Nada original para a colunista escrever sobre Natal no Natal. Talvez o hábito, ou o desejo de desbanalizar o tema. Ou certa irritação: gente que detesta Natal, que se isola e vai dormir cedo ou toma um porre, briga com a família ou só pensa em desgraça, ou chora pelos Natais da infância. Lista de infinitas chatices.
Acreditar é bom, se for em coisas positivas, que afinal existem.
Já que ele existe, por que não curtir um pouco? Por que achar que datas são armação capitalista para empresas ganharem dinheiro? Ganharão dinheiro se eu permitir, se eu o gastar, sobretudo se me endividar com a festa em lugar de me alegrar com ela. Gente em filas gigantescas ou apavorantes multidões: “Tenho sete filhos mais seis netos mais oito sobrinhos mais...” e a pobre mulher com poucos dentes faz a conta, se atrapalha e, claro, vai gastar o salário, o décimo, as férias, e pagar pelo ano todo o delírio dos presentes.
Gosto de lembrar de coisas da infância, mas sem melancolia. Quase verão: o crepúsculo vermelho eram os fornos do céu onde os anjos preparavam os doces de Natal. E em algum lugar crescia uma árvore miraculosa que logo se multiplicaria em nossas casas. Velas e aquele cheiro de cera derretendo, bolas de mil cores, a música da caixa da avó, velhíssima mas intacta. Presentes misteriosos embaixo da árvore, nada de escolher antes no shopping. Não existia shopping.

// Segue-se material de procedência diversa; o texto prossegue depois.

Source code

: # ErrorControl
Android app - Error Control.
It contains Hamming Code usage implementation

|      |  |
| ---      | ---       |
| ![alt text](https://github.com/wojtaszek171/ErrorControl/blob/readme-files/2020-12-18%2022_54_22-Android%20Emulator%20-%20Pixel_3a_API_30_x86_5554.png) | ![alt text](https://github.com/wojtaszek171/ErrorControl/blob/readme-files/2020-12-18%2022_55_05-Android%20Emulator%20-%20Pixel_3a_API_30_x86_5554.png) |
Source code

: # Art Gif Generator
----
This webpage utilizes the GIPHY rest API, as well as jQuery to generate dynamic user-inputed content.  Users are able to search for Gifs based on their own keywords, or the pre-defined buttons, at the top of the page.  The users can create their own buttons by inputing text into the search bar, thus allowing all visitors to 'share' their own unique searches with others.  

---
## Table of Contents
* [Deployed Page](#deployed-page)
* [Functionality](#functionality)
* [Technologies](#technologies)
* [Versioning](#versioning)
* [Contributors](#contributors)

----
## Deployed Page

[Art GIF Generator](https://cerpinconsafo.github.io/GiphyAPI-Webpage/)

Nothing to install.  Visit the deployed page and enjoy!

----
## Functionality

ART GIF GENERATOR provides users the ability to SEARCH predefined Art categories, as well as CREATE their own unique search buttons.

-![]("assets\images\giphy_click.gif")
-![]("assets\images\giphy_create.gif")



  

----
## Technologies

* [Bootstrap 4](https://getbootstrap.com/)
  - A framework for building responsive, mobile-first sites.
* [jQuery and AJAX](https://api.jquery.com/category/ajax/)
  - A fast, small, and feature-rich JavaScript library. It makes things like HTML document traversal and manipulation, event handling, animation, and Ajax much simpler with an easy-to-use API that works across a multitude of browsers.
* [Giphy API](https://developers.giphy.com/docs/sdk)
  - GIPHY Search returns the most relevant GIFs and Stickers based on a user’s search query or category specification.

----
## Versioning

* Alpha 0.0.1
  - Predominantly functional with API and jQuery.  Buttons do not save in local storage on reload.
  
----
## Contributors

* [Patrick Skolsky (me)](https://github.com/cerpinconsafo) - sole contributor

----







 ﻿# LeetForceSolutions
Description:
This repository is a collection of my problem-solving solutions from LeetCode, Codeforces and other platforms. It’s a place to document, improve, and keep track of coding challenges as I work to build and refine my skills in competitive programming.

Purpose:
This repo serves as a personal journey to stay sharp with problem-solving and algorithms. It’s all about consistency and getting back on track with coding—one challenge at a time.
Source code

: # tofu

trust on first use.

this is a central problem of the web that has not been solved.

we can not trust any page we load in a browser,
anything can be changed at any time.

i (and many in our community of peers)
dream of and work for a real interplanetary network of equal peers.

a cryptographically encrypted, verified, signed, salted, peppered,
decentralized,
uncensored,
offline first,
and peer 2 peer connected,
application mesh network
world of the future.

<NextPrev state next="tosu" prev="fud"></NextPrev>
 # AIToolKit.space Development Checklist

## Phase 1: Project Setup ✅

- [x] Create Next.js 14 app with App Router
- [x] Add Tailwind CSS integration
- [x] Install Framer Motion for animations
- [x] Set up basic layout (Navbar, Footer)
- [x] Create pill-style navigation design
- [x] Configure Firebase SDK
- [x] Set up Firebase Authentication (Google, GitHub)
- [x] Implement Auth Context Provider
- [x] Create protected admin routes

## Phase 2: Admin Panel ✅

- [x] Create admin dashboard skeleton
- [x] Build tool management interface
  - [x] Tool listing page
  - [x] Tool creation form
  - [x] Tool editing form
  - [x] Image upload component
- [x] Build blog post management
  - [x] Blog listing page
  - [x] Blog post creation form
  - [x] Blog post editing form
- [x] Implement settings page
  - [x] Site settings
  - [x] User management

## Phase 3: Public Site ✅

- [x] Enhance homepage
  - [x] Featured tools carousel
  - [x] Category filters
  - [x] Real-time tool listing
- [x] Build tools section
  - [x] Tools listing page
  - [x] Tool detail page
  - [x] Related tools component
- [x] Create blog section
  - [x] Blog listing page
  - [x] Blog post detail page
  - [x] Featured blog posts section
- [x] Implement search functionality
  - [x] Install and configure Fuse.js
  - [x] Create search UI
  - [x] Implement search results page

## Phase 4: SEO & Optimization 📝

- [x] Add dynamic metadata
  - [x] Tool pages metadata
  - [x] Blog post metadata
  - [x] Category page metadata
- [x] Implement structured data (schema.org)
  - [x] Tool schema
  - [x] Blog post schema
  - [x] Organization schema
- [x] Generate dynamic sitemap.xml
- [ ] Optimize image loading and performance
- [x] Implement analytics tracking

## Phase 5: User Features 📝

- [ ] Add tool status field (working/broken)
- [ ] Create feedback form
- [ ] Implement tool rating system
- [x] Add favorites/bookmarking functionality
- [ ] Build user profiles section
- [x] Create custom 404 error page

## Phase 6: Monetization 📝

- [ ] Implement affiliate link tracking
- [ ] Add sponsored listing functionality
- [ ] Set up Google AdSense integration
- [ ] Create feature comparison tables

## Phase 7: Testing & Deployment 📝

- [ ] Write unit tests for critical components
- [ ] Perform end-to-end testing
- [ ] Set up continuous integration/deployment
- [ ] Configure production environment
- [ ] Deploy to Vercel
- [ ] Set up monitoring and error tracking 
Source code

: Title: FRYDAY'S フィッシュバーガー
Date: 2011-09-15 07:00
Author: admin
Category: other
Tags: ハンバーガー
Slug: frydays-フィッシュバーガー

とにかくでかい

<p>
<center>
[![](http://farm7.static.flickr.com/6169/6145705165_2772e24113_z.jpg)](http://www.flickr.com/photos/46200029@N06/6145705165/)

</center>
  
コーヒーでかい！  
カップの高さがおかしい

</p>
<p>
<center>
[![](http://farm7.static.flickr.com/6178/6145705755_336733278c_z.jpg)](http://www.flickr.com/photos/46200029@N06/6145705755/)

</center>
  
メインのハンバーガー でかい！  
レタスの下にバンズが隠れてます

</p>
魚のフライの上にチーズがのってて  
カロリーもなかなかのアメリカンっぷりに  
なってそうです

Existia segredo e encantamento.
Na véspera, ninguém podia entrar na sala, onde lençóis pendurados fechavam como biombos todo um recanto. Na cozinha, os biscoitos em forma de estrela com açúcar colorido em cima; adivinhar os presentes escondidos; gente da família chegando. Vestido novo de organza, sapato de verniz, promessas de me comportar, sim sim sim sim... dali em diante eu seria outra. Prometo ser boazinha prometo ser obediente prometo não responder pra mãe nem botar a língua nem me esconder na hora de dormir nem nem nem.
Por fim, na noite de Natal, um anjo dissimulado atrás dos panos alvos tocava sinetas, retiravam-se as cortinas improvisadas, e era o paraíso. A árvore dos milagres. Nós, em torno, éramos anjos também. A árvore chegava ao teto, pé direito tão alto como se ali em cima houvesse sempre névoa. Girava vagarosa numa pinha de ferro sobre uma caixa de música, uns discos de metal com lasquinhas levantadas. O som metálico em canções natalinas, e nós ali, tomados de beleza. Depois havia abraços e presentes, os adultos tomavam champanha e alguém tocava piano, todos cantavam, as mulheres contentes, porque mães e avós gostam de reunir seus pintos de qualquer idade.
Atrás das portas de vidro que abriam para o jardim, solenes anjos com asas de tule também giravam devagar – parecendo minha mãe numa foto de menina junto daquela árvore, ouvindo a mesma música, com um vestido de muitos tules, parecendo, ela mesma, um anjo contemplativo.
Então, esta senhora que já viveu, leu, aprendeu, curtiu ou sofreu tanto – acredita em Natal? Pois ela acredita em fadas e duendes que de noite cochicham entre as árvores do seu jardim, acreditou em Cegonha até uma idade vergonhosa, acredita em Deus. Acreditar é bom, se for em coisas positivas, que afinal existem.
Que este Natal seja de não ser nem lamuriento nem implicante, mas de acreditar.